» What the task asks
Look through the entries. Copy each line that has the word "class".

(Extracted data Opens)

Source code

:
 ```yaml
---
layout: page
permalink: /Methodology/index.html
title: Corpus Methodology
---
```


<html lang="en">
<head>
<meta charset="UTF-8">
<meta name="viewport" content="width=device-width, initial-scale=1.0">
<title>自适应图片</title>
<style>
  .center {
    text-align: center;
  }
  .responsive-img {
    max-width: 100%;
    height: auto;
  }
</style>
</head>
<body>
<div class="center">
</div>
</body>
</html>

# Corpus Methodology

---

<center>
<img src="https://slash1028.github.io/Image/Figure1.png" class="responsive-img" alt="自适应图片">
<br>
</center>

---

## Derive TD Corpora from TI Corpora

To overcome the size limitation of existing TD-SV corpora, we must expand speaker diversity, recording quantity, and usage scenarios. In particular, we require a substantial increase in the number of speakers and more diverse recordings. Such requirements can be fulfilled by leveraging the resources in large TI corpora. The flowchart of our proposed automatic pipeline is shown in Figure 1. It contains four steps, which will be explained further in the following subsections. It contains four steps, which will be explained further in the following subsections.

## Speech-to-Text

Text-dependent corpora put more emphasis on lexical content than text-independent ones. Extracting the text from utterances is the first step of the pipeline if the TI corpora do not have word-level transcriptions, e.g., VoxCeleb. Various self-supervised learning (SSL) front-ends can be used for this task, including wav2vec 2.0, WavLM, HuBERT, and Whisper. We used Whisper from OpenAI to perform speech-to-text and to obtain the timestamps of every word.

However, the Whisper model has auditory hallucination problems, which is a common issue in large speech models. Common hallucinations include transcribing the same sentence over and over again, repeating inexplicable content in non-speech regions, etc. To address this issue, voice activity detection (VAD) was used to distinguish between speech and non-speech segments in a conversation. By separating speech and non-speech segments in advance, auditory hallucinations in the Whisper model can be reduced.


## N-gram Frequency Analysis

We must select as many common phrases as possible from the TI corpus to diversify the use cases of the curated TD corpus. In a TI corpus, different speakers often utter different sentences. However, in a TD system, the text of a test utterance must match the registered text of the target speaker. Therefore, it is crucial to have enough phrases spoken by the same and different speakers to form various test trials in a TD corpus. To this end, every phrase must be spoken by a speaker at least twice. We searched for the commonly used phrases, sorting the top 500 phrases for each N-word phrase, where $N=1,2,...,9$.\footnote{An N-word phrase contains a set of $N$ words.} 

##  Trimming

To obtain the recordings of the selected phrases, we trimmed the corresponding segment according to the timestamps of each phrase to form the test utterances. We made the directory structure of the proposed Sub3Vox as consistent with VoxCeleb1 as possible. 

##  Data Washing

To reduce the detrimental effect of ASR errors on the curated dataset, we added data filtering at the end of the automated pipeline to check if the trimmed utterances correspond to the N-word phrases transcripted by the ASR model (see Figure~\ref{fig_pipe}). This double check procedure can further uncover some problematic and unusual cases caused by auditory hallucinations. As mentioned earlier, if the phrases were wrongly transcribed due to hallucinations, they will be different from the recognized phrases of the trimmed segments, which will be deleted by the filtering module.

(Extracted data Closes)

» Task answer
<div class="center">
<img src="https://slash1028.github.io/Image/Figure1.png" class="responsive-img" alt="自适应图片">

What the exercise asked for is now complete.